▶ [WHAT THE TASK ASKS] When transcribing the entries, keep each one exactly as it is.

###

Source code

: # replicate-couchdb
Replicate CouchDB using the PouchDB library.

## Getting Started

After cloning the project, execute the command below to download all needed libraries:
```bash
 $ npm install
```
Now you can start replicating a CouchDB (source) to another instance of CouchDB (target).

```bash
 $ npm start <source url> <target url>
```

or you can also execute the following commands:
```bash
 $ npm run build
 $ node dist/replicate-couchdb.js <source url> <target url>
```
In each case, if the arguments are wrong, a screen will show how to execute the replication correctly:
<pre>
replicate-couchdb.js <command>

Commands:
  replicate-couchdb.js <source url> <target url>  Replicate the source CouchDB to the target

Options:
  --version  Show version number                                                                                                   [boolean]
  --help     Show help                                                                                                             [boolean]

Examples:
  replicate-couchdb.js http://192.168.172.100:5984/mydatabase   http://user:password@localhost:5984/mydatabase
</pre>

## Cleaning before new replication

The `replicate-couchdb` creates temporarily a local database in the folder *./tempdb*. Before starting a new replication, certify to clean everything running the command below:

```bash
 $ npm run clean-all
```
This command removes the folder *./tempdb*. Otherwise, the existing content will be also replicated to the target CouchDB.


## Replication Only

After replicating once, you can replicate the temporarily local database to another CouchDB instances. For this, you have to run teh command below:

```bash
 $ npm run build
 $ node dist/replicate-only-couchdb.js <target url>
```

###

▶ [COMPLETED TASK]
Source code

: # replicate-couchdb
Replicate CouchDB using the PouchDB library.

## Getting Started

After cloning the project, execute the command below to download all needed libraries:
```bash
 $ npm install
```
Now you can start replicating a CouchDB (source) to another instance of CouchDB (target).

```bash
 $ npm start <source url> <target url>
```

or you can also execute the following commands:
```bash
 $ npm run build
 $ node dist/replicate-couchdb.js <source url> <target url>
```
In each case, if the arguments are wrong, a screen will show how to execute the replication correctly:
<pre>
replicate-couchdb.js <command>

Commands:
  replicate-couchdb.js <source url> <target url>  Replicate the source CouchDB to the target

Options:
  --version  Show version number                                                                                                   [boolean]
  --help     Show help                                                                                                             [boolean]

Examples:
  replicate-couchdb.js http://192.168.172.100:5984/mydatabase   http://user:password@localhost:5984/mydatabase
</pre>

## Cleaning before new replication

The `replicate-couchdb` creates temporarily a local database in the folder *./tempdb*. Before starting a new replication, certify to clean everything running the command below:

```bash
 $ npm run clean-all
```
This command removes the folder *./tempdb*. Otherwise, the existing content will be also replicated to the target CouchDB.


## Replication Only

After replicating once, you can replicate the temporarily local database to another CouchDB instances. For this, you have to run teh command below:

```bash
 $ npm run build
 $ node dist/replicate-only-couchdb.js <target url>
```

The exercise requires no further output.